Progressive Education, with a capital P, descended upon my elementary school in Springfield, Missouri in 1951 when I was in fifth grade. Suddenly A, B, and C grades switched to either “P” (progressing) or “N” (not progressing). The school board forbade games between schools and disallowed keeping score in intramurals. Competition, the experts said, deflated losers’ egos. My parents switched me to a district with an old-fashioned rigorous, traditionally delivered curriculum.
Today’s parents are similarly concerned that, once again, educational leaders are revising methods and materials for schools.
Yet, as my own story demonstrates, this is nothing new. Educational leaders have continuously inserted novel panaceas (new educational viruses?) to replace the previous programs. The following innovations, to name a random few, appeared during my own 37-year teaching career: Self-directed Education, Mastery Learning, Common Core, the New Math, Collaborative Learning/Group Testing, and No Child Left Behind.

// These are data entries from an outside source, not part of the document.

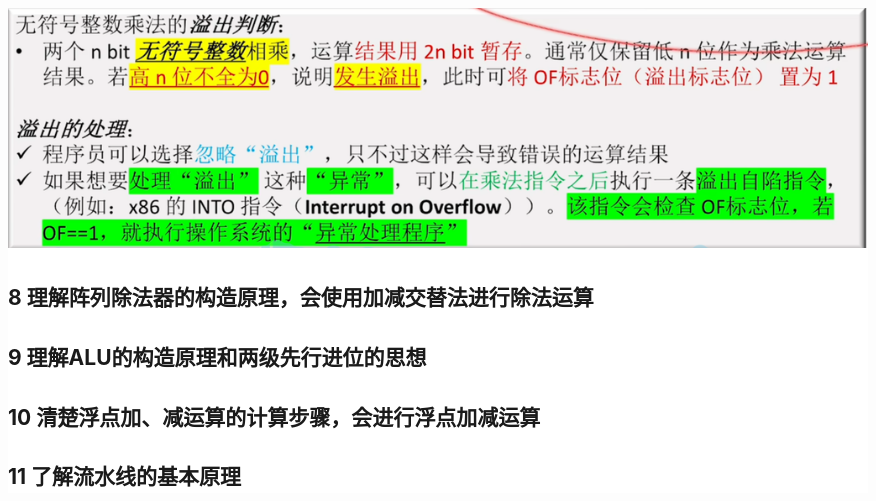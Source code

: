 ![image-20250611192111157](计组第2章-运算方法和运算器/image-20250611192111157.png)



## 8 理解阵列除法器的构造原理，会使用加减交替法进行除法运算

## 9 理解ALU的构造原理和两级先行进位的思想

## 10 清楚浮点加、减运算的计算步骤，会进行浮点加减运算

## 11 了解流水线的基本原理

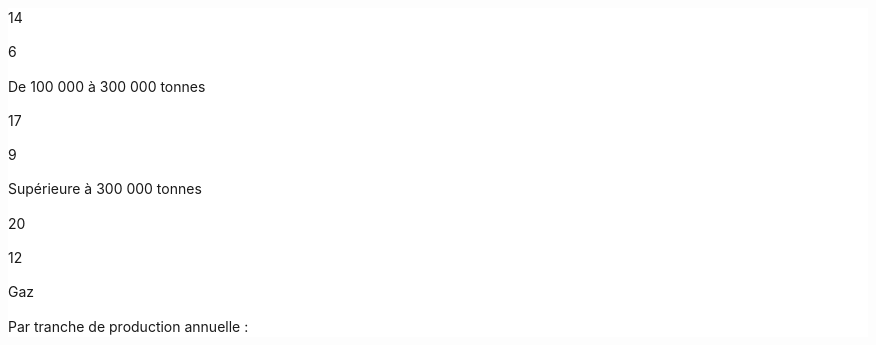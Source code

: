 14

</td>
      <td width="168" valign="top">

6

</td>
    </tr>
    <tr>
      <td valign="top" width="269">

De 100 000 à 300 000 tonnes

</td>
      <td valign="top" width="168">

17

</td>
      <td width="168" valign="top">

9

</td>
    </tr>
    <tr>
      <td valign="top" width="269">

Supérieure à 300 000 tonnes

</td>
      <td width="168" valign="top">

20

</td>
      <td valign="top" width="168">

12

</td>
    </tr>
    <tr>
      <td width="269">

Gaz

</td>
      <td width="168" valign="top">
      </td><td valign="top" width="168">
    </td></tr>
    <tr>
      <td width="269" valign="top">

Par tranche de production annuelle :

</td>
      <td width="168" valign="top">
      </td><td width="168" valign="top">
    </td></tr>
    <tr>
      <td valign="top" width="269">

Notice that each has a positive-sounding name. Who wouldn’t want progress? Why shouldn’t children have input into their study topics? Mastery of topics taught is the goal, right? Collaboration—how can life itself even work without it? And nothing seems right about leaving a child behind.
But don’t let the icing persuade you the cake has safe, appropriate ingredients.
Very likely the majority of the 3.2 million teachers in our public schools do not welcome demands for experimental change. Their successful lesson plans have been tweaked year by year for better results. However, classroom professionals have little say when school boards and state education departments thrust new requirements on them. Not if they wish to keep jobs.
Let’s look at some of these new concepts you may or may not want to be inserted into your children’s math and English lessons:
A is for antiracism, a critical race theory umbrella for all items below.
B is for BIPOC, which excludes Hispanics and Asians as “white.”
C is for colorblind, a practice of racial behavior now unacceptable.
D is for diversity, as correctly achieved through forcing quotas of race.
E is for equity in outcome instead of equality of opportunity.
F is for freedom to cancel people with ideas opposite of yours.
G is for gender binary, which is incorrect today because 12 “genders” now exist.
So here we are with another experiment for our guinea pig students.
On critical race theory, parents are split along party lines. According to The Heritage Foundation, “While 58 percent of Republican parents reject it, 60 percent of Democratic parents support it. The divide is even stronger among teachers: 66 percent of Democrats support it, while 61 percent of Republican teachers reject it. Furthermore, urban teachers in support reached 60 percent, compared with rural teachers’ 31 percent.”
On sexuality and transgender issues, school boards, encouraged by parents, are beginning to push back on state policies. In Virginia, the Augusta County school board recently declined to adopt the VA Department of Education’s requirement that schools eliminate dress code provisions requiring gender-specific attire and another restriction on school personnel which would have required them to stop using transgender students’ biological pronouns. Parents are demanding more control over values taught to their children, both through lesson content and school regulations. Rights of all children matter, not just those of minorities.
Knowing what your children are being taught in school is the first step to making decisions. If you approve, leave them there. If not, join with other parents to speak out in school board meetings. Visit teachers and ask for lesson plans. Find a different school if possible. Work for school choice, join a homeschool co-op, or begin personally homeschooling.
At the very least, talk to your children about what they are being told in class. Look at their textbooks or handouts and worksheets so you can counter principles you disagree with.
Progressive Education didn’t last long in my hometown of Springfield. Parents demanded more information about specific levels of learning. Bright students didn’t like getting the same “grade” as the laziest kid in class, and sports participants rebelled. Who knew?
Actually, the teachers, parents, and children knew right away it was a crazy plan. Only the “experts” in the field refused to believe their researched theories would not work. But parents are a force to be reckoned with.